Desvaríos sobre la Tarántula Dormida
- Víctor Trigo
- 27 oct
- 3 Min. de lectura

He visto a las mejores mentes de mi generación
destruidas por la locura,
histéricos famélicos muertos de hambre
arrastrándose por las calles,
negros al amanecer buscando una dosis furiosa,
cabezas de ángel abrasadas por la antigua conexión
celestial al dinamo estrellado
de la maquinaria de la noche
ALLEN GINSBERG - Aullido
Enrocado en los lugares comunes de la nostalgia, escribo, me dejo ir, le robo al olvido la telaraña que me toca. Veinticinco años después el mar sigue ahí y las personas aún no caminan de espaldas, supongo. Veinticinco años después, la Tarántula Dormida sigue ahí, tejiendo historias al fondo de un Chilpancingo obscenamente enfermo de realidad. Después de un cuarto de siglo, sus criaturas siguen buscando el camino que los regrese a casa: experimentan, crean, buscan, siempre del lado equivocado, que ha resultado ser el menos aburrido, supongo.
Porque la literatura —esa coartada inútil y filosa— no nos hizo millonarios, pero nos enseñó a masticar la vida con ironía.
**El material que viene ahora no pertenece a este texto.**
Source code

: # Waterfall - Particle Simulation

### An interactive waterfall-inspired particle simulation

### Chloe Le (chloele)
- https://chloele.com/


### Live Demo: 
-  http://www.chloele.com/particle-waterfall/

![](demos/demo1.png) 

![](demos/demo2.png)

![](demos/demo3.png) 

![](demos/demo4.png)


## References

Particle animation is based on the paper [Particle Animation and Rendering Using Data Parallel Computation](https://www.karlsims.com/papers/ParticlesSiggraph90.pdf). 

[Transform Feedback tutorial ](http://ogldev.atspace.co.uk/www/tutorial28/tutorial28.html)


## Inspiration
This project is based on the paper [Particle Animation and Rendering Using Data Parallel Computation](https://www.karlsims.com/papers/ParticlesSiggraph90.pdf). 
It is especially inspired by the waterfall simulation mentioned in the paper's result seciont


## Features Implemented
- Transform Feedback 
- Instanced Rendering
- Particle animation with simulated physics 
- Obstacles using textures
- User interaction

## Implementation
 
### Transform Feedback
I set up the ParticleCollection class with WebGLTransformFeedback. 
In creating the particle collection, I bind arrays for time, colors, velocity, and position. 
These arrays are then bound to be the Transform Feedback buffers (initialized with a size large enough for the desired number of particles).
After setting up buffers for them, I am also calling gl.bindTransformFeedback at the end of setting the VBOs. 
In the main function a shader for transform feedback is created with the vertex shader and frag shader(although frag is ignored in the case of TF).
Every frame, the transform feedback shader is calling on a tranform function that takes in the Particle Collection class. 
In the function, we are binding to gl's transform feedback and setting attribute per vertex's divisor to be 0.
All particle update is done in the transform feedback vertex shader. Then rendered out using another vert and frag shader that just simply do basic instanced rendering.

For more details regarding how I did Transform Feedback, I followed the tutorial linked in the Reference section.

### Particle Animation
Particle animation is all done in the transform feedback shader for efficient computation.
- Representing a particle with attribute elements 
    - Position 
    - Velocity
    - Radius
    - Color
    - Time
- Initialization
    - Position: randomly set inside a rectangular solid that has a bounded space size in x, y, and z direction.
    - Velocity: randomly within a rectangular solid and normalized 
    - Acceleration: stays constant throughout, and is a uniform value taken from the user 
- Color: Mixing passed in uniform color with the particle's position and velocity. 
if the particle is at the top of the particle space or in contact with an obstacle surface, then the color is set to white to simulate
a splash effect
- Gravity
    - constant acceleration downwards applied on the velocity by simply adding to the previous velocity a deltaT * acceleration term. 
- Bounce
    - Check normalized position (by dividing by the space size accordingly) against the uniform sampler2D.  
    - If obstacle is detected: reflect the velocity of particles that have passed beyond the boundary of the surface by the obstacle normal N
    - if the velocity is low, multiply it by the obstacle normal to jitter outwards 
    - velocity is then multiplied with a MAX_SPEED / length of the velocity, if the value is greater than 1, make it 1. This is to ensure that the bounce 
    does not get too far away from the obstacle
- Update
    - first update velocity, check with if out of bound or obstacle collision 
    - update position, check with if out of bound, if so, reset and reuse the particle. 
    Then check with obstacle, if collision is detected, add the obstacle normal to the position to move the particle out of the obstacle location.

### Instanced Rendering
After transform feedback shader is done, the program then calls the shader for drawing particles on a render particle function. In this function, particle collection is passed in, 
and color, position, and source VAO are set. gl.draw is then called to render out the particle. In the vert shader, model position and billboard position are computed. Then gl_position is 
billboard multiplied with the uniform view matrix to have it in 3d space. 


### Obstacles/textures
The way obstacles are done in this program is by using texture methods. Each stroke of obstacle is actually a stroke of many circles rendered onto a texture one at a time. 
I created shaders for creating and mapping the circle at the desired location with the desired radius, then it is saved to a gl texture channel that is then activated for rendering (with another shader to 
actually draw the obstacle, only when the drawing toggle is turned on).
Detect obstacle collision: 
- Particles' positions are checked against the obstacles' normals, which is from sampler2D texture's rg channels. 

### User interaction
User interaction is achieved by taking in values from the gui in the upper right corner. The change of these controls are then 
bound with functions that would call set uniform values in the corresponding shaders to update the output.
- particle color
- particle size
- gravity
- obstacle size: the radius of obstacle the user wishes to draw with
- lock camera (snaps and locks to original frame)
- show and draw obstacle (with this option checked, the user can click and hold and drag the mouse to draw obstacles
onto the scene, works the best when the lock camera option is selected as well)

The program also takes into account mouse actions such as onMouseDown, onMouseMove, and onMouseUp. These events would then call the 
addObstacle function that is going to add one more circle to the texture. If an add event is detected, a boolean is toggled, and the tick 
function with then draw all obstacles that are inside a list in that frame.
Nos arruinó, nos salvó, nos hizo mejores y peores al mismo tiempo.
Afuera todo cambió: gobiernos, bares, amantes, casas derrumbadas por temblores (en mi caso fui secuestrado por el ajedrez). Adentro, en el corazón de este colectivo improbable, lo único que envejeció fue la piel; las palabras, esas malnacidas, que se afilaron como navajas oxidadas en algún recuerdo y que todavía sirven para abrir una botella de dragón verde en la caverna del Demon.
Éramos jóvenes —o creíamos serlo— cuando la Tarántula comenzó a tejer su telaraña invisible: Carlos Ortiz con su terquedad de fundador y escribiendo poemas ebrios y de concreto; Erick Escobedo, el Demon, que escribía poemas como si invocara demonios domésticos; Paul Medrano, narrador de sombras y delirios; Ulber Sánchez, con su poesía de cuchillada breve; Luis Luna, el Bofo; Kosobi, el Mameyin; Cirino, Fredy y tantos otros que, como yo, nos perdimos en el humo espeso de los años. Algunos publicaron libros, ganaron premios, fundaron editoriales. Otros se conformaron con ser leyendas de bar, más vivos en las anécdotas que en las fotos.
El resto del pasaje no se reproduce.